Question

In: Finance

Net present value. Quark Industries has a project with the following projected cash​ flows: Initial​ cost:...

Net present value. Quark Industries has a project with the following projected cash​ flows:

Initial​ cost: ​$270,000

Cash flow year​ one: ​$24,000

Cash flow year​ two: ​$79,000

Cash flow year​ three: ​$155,000

Cash flow year​ four: ​$155,000

a. Using a discount rate of 10​% for this project and the NPV​ model, determine whether the company should accept or reject this project.

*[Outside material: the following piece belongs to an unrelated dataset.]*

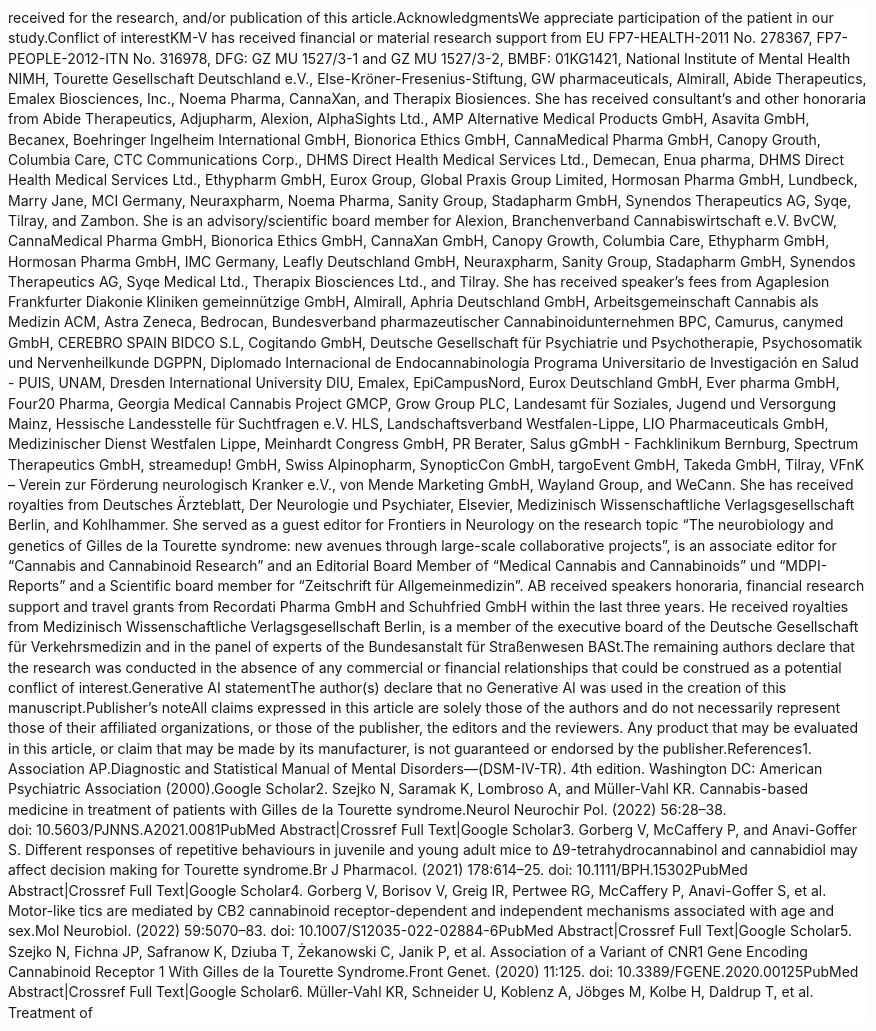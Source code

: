 received for the research, and/or publication of this article.AcknowledgmentsWe appreciate participation of the patient in our study.Conflict of interestKM-V has received financial or material research support from EU FP7-HEALTH-2011 No. 278367, FP7-PEOPLE-2012-ITN No. 316978, DFG: GZ MU 1527/3-1 and GZ MU 1527/3-2, BMBF: 01KG1421, National Institute of Mental Health NIMH, Tourette Gesellschaft Deutschland e.V., Else-Kröner-Fresenius-Stiftung, GW pharmaceuticals, Almirall, Abide Therapeutics, Emalex Biosciences, Inc., Noema Pharma, CannaXan, and Therapix Biosiences. She has received consultant’s and other honoraria from Abide Therapeutics, Adjupharm, Alexion, AlphaSights Ltd., AMP Alternative Medical Products GmbH, Asavita GmbH, Becanex, Boehringer Ingelheim International GmbH, Bionorica Ethics GmbH, CannaMedical Pharma GmbH, Canopy Grouth, Columbia Care, CTC Communications Corp., DHMS Direct Health Medical Services Ltd., Demecan, Enua pharma, DHMS Direct Health Medical Services Ltd., Ethypharm GmbH, Eurox Group, Global Praxis Group Limited, Hormosan Pharma GmbH, Lundbeck, Marry Jane, MCI Germany, Neuraxpharm, Noema Pharma, Sanity Group, Stadapharm GmbH, Synendos Therapeutics AG, Syqe, Tilray, and Zambon. She is an advisory/scientific board member for Alexion, Branchenverband Cannabiswirtschaft e.V. BvCW, CannaMedical Pharma GmbH, Bionorica Ethics GmbH, CannaXan GmbH, Canopy Growth, Columbia Care, Ethypharm GmbH, Hormosan Pharma GmbH, IMC Germany, Leafly Deutschland GmbH, Neuraxpharm, Sanity Group, Stadapharm GmbH, Synendos Therapeutics AG, Syqe Medical Ltd., Therapix Biosciences Ltd., and Tilray. She has received speaker’s fees from Agaplesion Frankfurter Diakonie Kliniken gemeinnützige GmbH, Almirall, Aphria Deutschland GmbH, Arbeitsgemeinschaft Cannabis als Medizin ACM, Astra Zeneca, Bedrocan, Bundesverband pharmazeutischer Cannabinoidunternehmen BPC, Camurus, canymed GmbH, CEREBRO SPAIN BIDCO S.L, Cogitando GmbH, Deutsche Gesellschaft für Psychiatrie und Psychotherapie, Psychosomatik und Nervenheilkunde DGPPN, Diplomado Internacional de Endocannabinología Programa Universitario de Investigación en Salud - PUIS, UNAM, Dresden International University DIU, Emalex, EpiCampusNord, Eurox Deutschland GmbH, Ever pharma GmbH, Four20 Pharma, Georgia Medical Cannabis Project GMCP, Grow Group PLC, Landesamt für Soziales, Jugend und Versorgung Mainz, Hessische Landesstelle für Suchtfragen e.V. HLS, Landschaftsverband Westfalen-Lippe, LIO Pharmaceuticals GmbH, Medizinischer Dienst Westfalen Lippe, Meinhardt Congress GmbH, PR Berater, Salus gGmbH - Fachklinikum Bernburg, Spectrum Therapeutics GmbH, streamedup! GmbH, Swiss Alpinopharm, SynopticCon GmbH, targoEvent GmbH, Takeda GmbH, Tilray, VFnK – Verein zur Förderung neurologisch Kranker e.V., von Mende Marketing GmbH, Wayland Group, and WeCann. She has received royalties from Deutsches Ärzteblatt, Der Neurologie und Psychiater, Elsevier, Medizinisch Wissenschaftliche Verlagsgesellschaft Berlin, and Kohlhammer. She served as a guest editor for Frontiers in Neurology on the research topic “The neurobiology and genetics of Gilles de la Tourette syndrome: new avenues through large-scale collaborative projects”, is an associate editor for “Cannabis and Cannabinoid Research” and an Editorial Board Member of “Medical Cannabis and Cannabinoids” und “MDPI-Reports” and a Scientific board member for “Zeitschrift für Allgemeinmedizin”. AB received speakers honoraria, financial research support and travel grants from Recordati Pharma GmbH and Schuhfried GmbH within the last three years. He received royalties from Medizinisch Wissenschaftliche Verlagsgesellschaft Berlin, is a member of the executive board of the Deutsche Gesellschaft für Verkehrsmedizin and in the panel of experts of the Bundesanstalt für Straßenwesen BASt.The remaining authors declare that the research was conducted in the absence of any commercial or financial relationships that could be construed as a potential conflict of interest.Generative AI statementThe author(s) declare that no Generative AI was used in the creation of this manuscript.Publisher’s noteAll claims expressed in this article are solely those of the authors and do not necessarily represent those of their affiliated organizations, or those of the publisher, the editors and the reviewers. Any product that may be evaluated in this article, or claim that may be made by its manufacturer, is not guaranteed or endorsed by the publisher.References1. Association AP.Diagnostic and Statistical Manual of Mental Disorders—(DSM-IV-TR). 4th edition. Washington DC: American Psychiatric Association (2000).Google Scholar2. Szejko N, Saramak K, Lombroso A, and Müller-Vahl KR. Cannabis-based medicine in treatment of patients with Gilles de la Tourette syndrome.Neurol Neurochir Pol. (2022) 56:28–38. doi: 10.5603/PJNNS.A2021.0081PubMed Abstract|Crossref Full Text|Google Scholar3. Gorberg V, McCaffery P, and Anavi-Goffer S. Different responses of repetitive behaviours in juvenile and young adult mice to Δ9-tetrahydrocannabinol and cannabidiol may affect decision making for Tourette syndrome.Br J Pharmacol. (2021) 178:614–25. doi: 10.1111/BPH.15302PubMed Abstract|Crossref Full Text|Google Scholar4. Gorberg V, Borisov V, Greig IR, Pertwee RG, McCaffery P, Anavi-Goffer S, et al. Motor-like tics are mediated by CB2 cannabinoid receptor-dependent and independent mechanisms associated with age and sex.Mol Neurobiol. (2022) 59:5070–83. doi: 10.1007/S12035-022-02884-6PubMed Abstract|Crossref Full Text|Google Scholar5. Szejko N, Fichna JP, Safranow K, Dziuba T, Żekanowski C, Janik P, et al. Association of a Variant of CNR1 Gene Encoding Cannabinoid Receptor 1 With Gilles de la Tourette Syndrome.Front Genet. (2020) 11:125. doi: 10.3389/FGENE.2020.00125PubMed Abstract|Crossref Full Text|Google Scholar6. Müller-Vahl KR, Schneider U, Koblenz A, Jöbges M, Kolbe H, Daldrup T, et al. Treatment of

b. Should the company accept or reject it using a discount rate of 13​%?

c. Should the company accept or reject it using a discount rate of 20​%?

Solutions

Expert Solution

a.Present value of inflows=cash inflow*Present value of discounting factor(rate%,time period)

=24000/1.1+79000/1.1^2+155000/1.1^3+155000/1.1^4

=$309,428.32

NPV=Present value of inflows-Present value of outflows

=$309,428.32-$270,000

=$39,428.32(Approx).

Hence since NPV is positive;project must be accepted.

b.Present value of inflows=cash inflow*Present value of discounting factor(rate%,time period)

=24000/1.13+79000/1.13^2+155000/1.13^3+155000/1.13^4

=$285594.70

NPV=Present value of inflows-Present value of outflows

=$285594.70-$270,000

=$15594.70(Approx).

Hence since NPV is positive;project must be accepted.

c.Present value of inflows=cash inflow*Present value of discounting factor(rate%,time period)

=24000/1.2+79000/1.2^2+155000/1.2^3+155000/1.2^4

=$239309.41

NPV=Present value of inflows-Present value of outflows

=$239309.41-$270,000

=($30690.59)(Approx).(Negative).

Hence since NPV is negative;project must be rejected.